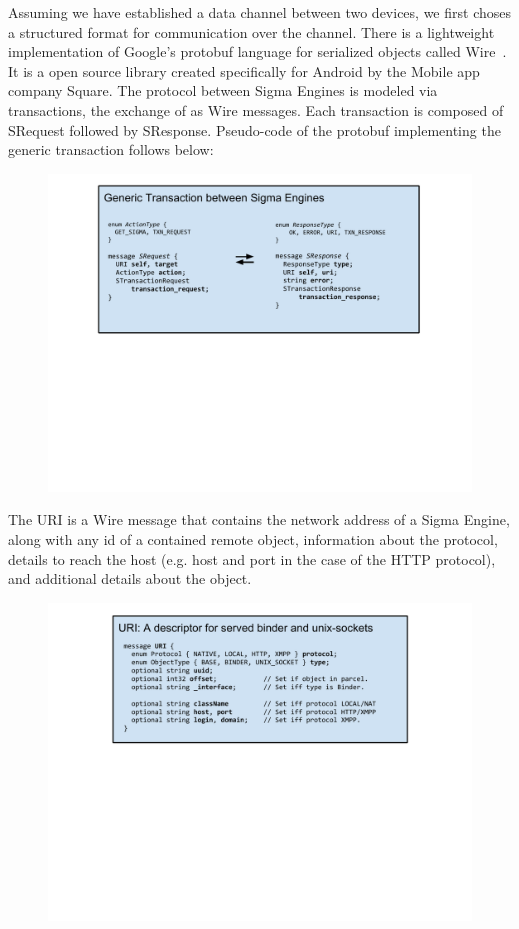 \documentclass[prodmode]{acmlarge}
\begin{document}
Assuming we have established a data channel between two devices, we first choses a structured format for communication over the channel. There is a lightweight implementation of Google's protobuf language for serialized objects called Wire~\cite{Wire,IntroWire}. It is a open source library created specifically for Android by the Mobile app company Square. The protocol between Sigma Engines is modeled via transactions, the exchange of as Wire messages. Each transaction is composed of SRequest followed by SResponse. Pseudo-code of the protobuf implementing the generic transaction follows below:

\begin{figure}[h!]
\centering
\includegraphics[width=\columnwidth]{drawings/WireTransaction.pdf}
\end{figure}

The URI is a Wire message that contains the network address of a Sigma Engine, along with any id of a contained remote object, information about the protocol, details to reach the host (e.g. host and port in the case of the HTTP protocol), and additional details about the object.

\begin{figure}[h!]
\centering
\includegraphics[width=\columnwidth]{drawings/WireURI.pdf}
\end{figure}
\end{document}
#####
Print the full listing above exactly. Pictures stay out of the copy.

 \documentclass[prodmode]{acmlarge}
\begin{document}
Assuming we have established a data channel between two devices, we first choses a structured format for communication over the channel. There is a lightweight implementation of Google's protobuf language for serialized objects called Wire~\cite{Wire,IntroWire}. It is a open source library created specifically for Android by the Mobile app company Square. The protocol between Sigma Engines is modeled via transactions, the exchange of as Wire messages. Each transaction is composed of SRequest followed by SResponse. Pseudo-code of the protobuf implementing the generic transaction follows below:

\begin{figure}[h!]
\centering
\includegraphics[width=\columnwidth]{drawings/WireTransaction.pdf}
\end{figure}

The URI is a Wire message that contains the network address of a Sigma Engine, along with any id of a contained remote object, information about the protocol, details to reach the host (e.g. host and port in the case of the HTTP protocol), and additional details about the object.

\begin{figure}[h!]
\centering
\includegraphics[width=\columnwidth]{drawings/WireURI.pdf}
\end{figure}
\end{document}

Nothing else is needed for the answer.